Perché non aveva acceso la luce? Che quella matta stesse
architettando qualcosa?
Riponendo la colt nella fondina a tracolla, si accostò alla
parete e approfittò di non essere stato da lei avvertito per
poterla contemplare indisturbato.
Era molto più che bella, non le serviva truccarsi o vestirsi
in maniera particolare perché si notasse. La sua era una
bellezza genuina, non studiata né esasperata, era qualcosa
che risplendeva da dentro e lo abbagliava nella semplicità
di ogni suo gesto, da cui trapelavano tutta l’esuberanza, la
positività e la tenacia di cui la natura l’aveva
dotata. Non che esteriormente gli fosse indifferente, per quanto si
fosse imposto di rinnegarlo con ostinazione al fine di non contaminarla
con i tanti veleni della sua anima, cui lei però era rimasta
immune, fortificandosi.
Il suo fisico, snello e sinuoso, era racchiuso in una maglia di un
giallo pallido, sformata e non troppo aderente che a malapena le
copriva il fondoschiena, la cui superba rotondità spiccava
capricciosa ad ogni piegamento, mentre era intenta a setacciare le
dispense, smozzicando imprecazioni incomprensibili. Il fatto che sotto
non portasse neanche un misero pantaloncino, metteva in risalto le sue
strepitose gambe, divenute in quegli anni oggetto delle sue
più segrete e indecenti fantasie. Si allungò
verso uno stipetto più in alto e poté intravedere
le mutandine rosa con dei ricami floreali. Era decisamente troppo per
le sue povere coronarie! Sentì la pressione aumentare
sensibilmente, soprattutto nelle parti più basse ...

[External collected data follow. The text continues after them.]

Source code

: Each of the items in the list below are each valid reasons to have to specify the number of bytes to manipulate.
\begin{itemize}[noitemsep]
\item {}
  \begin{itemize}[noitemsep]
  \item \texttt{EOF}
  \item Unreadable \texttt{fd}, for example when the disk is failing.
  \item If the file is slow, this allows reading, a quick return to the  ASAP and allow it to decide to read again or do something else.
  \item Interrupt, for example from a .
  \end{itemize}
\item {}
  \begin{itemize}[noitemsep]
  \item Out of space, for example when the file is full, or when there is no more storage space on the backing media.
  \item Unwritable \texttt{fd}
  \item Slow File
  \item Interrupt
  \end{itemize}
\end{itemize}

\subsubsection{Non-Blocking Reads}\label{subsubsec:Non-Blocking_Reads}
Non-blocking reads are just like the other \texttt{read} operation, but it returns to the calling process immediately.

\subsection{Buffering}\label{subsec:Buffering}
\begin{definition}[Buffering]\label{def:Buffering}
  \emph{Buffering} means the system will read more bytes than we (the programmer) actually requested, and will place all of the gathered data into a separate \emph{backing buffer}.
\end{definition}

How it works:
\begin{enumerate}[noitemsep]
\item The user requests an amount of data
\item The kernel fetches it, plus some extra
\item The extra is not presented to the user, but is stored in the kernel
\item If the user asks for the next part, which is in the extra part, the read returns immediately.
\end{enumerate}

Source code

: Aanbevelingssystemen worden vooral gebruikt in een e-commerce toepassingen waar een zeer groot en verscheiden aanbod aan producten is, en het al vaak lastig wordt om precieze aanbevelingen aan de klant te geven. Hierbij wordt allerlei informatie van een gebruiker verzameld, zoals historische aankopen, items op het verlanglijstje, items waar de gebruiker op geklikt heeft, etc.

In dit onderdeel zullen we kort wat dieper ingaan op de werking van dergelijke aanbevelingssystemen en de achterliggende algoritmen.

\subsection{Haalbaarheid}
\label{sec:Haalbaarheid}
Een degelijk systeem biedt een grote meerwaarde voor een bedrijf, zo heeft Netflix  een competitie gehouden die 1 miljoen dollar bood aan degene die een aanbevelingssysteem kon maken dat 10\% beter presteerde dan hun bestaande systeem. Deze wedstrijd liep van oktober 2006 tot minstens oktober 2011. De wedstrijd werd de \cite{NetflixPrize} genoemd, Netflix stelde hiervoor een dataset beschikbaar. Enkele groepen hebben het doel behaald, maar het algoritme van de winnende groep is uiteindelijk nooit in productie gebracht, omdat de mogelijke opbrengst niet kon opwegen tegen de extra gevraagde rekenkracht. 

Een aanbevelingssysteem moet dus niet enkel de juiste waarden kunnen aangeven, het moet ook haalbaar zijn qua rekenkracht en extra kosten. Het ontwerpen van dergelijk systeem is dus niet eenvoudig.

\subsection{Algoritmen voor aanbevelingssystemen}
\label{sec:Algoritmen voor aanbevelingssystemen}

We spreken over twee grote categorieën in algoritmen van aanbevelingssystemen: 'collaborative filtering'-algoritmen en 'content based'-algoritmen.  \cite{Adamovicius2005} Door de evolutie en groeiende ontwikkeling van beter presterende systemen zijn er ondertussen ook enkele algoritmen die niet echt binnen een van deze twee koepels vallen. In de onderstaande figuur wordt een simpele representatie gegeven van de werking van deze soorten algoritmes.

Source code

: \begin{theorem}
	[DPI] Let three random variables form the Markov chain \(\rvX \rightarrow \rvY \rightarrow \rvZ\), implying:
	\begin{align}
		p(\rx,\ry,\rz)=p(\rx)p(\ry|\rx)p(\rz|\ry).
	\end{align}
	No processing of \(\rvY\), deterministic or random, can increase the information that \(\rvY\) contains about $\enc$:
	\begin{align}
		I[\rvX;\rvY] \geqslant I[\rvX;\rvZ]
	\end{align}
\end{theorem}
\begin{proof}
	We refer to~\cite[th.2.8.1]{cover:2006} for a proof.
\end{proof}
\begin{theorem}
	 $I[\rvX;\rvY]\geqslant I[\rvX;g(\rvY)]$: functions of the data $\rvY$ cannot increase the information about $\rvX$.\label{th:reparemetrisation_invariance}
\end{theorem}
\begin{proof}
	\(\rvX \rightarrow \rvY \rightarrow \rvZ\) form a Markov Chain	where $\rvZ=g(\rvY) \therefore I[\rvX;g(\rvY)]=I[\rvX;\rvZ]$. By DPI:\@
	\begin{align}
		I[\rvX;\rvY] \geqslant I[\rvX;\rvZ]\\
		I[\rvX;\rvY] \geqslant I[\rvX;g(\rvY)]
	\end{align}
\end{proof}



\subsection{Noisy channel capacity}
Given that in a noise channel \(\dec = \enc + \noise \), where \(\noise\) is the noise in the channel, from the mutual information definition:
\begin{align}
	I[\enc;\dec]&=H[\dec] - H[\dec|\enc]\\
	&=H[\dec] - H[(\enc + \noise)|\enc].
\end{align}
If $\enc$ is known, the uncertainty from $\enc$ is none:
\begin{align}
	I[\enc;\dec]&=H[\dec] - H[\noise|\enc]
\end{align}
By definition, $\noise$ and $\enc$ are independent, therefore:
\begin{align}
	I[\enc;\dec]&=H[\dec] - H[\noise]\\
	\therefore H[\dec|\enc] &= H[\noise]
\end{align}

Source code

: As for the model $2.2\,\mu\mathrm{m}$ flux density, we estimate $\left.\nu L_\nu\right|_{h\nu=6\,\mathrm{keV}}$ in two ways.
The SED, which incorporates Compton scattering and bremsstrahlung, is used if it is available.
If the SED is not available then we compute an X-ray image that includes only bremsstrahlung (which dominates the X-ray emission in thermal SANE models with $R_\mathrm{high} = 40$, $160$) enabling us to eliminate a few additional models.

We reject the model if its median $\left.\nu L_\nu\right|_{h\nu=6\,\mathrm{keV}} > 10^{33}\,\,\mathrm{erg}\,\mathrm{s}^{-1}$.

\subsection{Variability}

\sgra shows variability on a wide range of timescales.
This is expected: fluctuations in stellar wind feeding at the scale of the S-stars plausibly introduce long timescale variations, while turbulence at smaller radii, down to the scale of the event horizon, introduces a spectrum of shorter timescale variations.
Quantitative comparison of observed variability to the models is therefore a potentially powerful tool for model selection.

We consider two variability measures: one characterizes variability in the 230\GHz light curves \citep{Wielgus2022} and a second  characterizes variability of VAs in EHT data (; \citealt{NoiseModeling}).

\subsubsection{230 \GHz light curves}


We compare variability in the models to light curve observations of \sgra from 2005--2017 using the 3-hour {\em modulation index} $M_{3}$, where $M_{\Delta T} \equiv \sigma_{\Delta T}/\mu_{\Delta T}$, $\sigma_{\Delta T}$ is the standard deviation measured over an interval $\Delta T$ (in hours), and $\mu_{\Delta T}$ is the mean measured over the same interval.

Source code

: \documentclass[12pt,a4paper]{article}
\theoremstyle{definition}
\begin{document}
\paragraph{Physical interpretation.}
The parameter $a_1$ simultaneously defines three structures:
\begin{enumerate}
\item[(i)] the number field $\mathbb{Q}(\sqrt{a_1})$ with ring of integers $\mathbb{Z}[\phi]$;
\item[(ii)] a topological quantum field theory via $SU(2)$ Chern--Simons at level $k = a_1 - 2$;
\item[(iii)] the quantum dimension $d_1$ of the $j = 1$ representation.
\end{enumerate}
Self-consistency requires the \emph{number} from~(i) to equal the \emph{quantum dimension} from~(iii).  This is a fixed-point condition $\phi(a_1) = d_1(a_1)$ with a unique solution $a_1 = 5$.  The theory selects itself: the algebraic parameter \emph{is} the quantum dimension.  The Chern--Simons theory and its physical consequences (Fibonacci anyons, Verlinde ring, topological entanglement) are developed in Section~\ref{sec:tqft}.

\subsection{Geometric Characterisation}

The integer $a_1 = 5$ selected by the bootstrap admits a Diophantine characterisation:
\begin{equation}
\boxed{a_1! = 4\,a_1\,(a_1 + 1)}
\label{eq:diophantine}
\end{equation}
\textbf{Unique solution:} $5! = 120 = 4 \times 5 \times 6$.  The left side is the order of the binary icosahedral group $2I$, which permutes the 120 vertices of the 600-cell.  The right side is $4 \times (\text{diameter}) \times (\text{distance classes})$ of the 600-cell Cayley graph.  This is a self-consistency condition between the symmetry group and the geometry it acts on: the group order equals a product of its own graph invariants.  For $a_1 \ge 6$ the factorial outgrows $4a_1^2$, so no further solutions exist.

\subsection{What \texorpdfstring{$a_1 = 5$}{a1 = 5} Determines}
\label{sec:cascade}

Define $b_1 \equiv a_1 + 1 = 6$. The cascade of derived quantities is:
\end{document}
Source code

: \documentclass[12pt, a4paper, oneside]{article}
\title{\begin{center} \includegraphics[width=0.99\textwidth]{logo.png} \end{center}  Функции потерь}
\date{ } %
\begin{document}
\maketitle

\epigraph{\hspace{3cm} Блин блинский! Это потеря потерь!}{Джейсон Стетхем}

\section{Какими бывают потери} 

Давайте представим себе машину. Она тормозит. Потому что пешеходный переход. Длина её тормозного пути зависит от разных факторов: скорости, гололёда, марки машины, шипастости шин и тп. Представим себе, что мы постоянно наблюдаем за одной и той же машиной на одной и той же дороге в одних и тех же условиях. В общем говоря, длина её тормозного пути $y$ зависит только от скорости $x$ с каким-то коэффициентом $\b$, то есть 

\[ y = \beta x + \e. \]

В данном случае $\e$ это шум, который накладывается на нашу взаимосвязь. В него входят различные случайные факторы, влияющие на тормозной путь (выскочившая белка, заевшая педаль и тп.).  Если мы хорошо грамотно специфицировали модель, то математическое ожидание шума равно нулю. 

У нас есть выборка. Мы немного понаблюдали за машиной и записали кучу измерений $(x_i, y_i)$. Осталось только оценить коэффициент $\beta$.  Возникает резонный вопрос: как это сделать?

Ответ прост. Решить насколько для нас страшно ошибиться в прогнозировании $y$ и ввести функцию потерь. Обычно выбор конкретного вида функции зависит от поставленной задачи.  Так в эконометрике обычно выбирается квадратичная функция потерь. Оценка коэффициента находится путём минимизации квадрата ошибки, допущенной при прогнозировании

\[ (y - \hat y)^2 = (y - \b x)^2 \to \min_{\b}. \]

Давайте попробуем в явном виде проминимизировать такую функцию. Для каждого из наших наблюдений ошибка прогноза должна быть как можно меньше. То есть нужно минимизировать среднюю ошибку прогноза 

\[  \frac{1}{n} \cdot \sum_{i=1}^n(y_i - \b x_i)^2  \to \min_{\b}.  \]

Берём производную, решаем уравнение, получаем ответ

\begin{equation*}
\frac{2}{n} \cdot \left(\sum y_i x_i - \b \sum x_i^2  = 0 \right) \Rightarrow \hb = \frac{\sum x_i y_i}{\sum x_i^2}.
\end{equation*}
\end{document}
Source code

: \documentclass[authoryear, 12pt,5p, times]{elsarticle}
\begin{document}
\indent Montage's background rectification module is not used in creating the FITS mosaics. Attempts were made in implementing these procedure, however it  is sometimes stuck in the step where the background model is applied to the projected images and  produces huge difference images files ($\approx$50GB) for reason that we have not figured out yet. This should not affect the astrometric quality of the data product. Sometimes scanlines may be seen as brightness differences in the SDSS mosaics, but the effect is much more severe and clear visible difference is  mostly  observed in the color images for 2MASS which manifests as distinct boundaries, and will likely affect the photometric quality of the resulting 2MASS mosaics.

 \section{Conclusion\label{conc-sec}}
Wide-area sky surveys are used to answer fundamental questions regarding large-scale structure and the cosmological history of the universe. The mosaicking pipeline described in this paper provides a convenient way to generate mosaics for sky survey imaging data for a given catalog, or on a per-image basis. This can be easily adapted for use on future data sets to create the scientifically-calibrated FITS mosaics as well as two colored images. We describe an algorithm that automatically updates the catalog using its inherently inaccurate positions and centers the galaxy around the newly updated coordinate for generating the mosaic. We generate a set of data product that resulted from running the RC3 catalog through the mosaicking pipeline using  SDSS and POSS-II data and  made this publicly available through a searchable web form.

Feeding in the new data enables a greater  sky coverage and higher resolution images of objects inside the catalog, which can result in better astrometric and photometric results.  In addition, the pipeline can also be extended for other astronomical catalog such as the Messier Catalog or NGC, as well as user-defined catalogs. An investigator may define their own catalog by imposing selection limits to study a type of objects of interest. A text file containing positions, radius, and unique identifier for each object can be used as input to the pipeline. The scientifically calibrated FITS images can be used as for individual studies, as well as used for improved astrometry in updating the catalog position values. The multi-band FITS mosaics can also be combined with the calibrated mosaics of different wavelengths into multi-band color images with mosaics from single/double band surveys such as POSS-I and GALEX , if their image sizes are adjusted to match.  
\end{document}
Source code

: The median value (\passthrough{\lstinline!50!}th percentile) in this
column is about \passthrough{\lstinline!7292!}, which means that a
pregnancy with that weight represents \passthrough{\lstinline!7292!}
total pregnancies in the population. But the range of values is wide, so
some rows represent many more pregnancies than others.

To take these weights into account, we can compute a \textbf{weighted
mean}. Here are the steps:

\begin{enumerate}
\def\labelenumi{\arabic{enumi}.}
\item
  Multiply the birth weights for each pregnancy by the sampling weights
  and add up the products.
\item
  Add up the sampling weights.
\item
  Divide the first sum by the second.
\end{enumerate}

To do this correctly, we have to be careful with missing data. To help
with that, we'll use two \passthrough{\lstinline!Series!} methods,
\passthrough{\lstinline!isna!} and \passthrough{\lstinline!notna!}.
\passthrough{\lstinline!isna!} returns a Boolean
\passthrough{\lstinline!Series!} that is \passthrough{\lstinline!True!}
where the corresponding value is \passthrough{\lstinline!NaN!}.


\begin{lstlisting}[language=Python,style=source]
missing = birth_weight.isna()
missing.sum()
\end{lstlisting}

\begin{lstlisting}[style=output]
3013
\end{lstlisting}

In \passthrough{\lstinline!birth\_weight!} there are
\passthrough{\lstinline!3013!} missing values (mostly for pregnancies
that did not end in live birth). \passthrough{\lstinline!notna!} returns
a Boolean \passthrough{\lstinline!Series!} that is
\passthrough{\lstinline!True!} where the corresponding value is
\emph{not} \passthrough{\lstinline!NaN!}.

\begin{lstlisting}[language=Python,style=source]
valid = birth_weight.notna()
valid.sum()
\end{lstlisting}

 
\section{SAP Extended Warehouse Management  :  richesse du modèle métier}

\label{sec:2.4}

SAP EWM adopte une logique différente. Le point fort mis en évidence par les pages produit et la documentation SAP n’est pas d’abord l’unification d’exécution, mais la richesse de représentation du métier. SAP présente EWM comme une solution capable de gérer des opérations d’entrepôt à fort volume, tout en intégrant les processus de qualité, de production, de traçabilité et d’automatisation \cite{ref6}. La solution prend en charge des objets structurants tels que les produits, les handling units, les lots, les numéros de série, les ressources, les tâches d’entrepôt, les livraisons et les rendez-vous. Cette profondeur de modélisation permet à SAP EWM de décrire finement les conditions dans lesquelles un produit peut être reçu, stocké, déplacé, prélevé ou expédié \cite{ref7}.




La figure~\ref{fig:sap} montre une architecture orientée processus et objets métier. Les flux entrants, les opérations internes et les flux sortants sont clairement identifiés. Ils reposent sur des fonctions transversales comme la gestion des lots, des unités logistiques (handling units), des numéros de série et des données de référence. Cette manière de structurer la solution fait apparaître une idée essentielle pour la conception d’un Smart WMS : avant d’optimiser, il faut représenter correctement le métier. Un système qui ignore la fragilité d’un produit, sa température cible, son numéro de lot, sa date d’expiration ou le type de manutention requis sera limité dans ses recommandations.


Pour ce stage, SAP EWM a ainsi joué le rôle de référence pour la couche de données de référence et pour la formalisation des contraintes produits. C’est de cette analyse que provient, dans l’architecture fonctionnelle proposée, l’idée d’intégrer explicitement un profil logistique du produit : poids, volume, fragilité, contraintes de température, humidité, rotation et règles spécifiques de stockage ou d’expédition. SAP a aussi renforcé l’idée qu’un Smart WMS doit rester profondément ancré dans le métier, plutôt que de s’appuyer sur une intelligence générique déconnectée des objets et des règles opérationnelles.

«Kaori, insomma! Con chi diavolo ce
l’hai?», sbottò contrariato, facendola
trasalire meno di quanto si aspettasse.
La ragazza si raddrizzò senza voltarsi, rimanendo con la
mano artigliata sulla maniglia del frigorifero: «Dimmi Ryo
caro, hai fame, per caso?» gli chiese con un tono falsamente
mieloso che non lasciava presagire niente di positivo.
La razionalità dell’uomo era però
troppo offuscata dai bollori per poter cogliere la sfumatura minacciosa
insita in quella domanda: «Una fame tremenda»,
mugugnò continuando a scrutare ogni centimetro della sua
armoniosa figura.
«Beh, mi spiace, ma per stasera resterai a
digiuno!» ribatté la rossa, chiudendo seccamente
l’anta del congelatore. «Non
c’è più niente di commestibile in frigo
e anche le credenze piangono miseria», lo informò
con fare accusatorio, portando le mani ai fianchi e fulminandolo con
uno sguardo che la semioscurità rese ancora più
intimidatorio.
Il socio boccheggiò, ritornando in sé, dopo
quelle inopportune divagazioni. La pessima notizia lo lasciò
interdetto: «Com’è possibile?! Non ti
sei ricordata di fare la spesa in questi ultimi giorni?!»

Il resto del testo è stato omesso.